* **Task to carry out**
Within the listing, each line that has the string "completed" should be copied.

Data below:

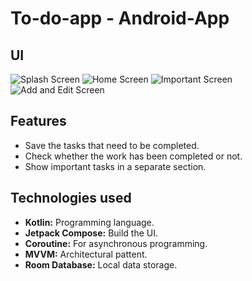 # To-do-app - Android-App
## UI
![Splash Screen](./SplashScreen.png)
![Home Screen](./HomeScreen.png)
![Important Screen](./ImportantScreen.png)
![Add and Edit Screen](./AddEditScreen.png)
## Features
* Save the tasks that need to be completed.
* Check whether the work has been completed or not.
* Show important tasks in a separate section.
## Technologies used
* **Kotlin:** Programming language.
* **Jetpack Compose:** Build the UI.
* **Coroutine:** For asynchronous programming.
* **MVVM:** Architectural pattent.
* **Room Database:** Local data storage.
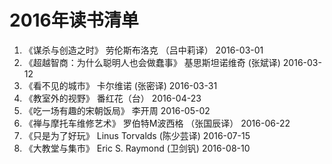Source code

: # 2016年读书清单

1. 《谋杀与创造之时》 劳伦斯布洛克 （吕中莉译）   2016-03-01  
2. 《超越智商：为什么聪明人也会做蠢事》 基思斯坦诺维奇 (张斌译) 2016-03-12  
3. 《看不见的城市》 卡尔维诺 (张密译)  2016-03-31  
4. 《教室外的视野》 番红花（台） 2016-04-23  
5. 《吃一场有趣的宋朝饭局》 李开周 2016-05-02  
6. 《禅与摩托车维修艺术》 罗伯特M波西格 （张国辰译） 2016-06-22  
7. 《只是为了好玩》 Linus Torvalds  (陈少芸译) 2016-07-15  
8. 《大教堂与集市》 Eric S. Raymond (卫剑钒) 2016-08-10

End of Data.

* **Task result**
* Save the tasks that need to be completed.
* Check whether the work has been completed or not.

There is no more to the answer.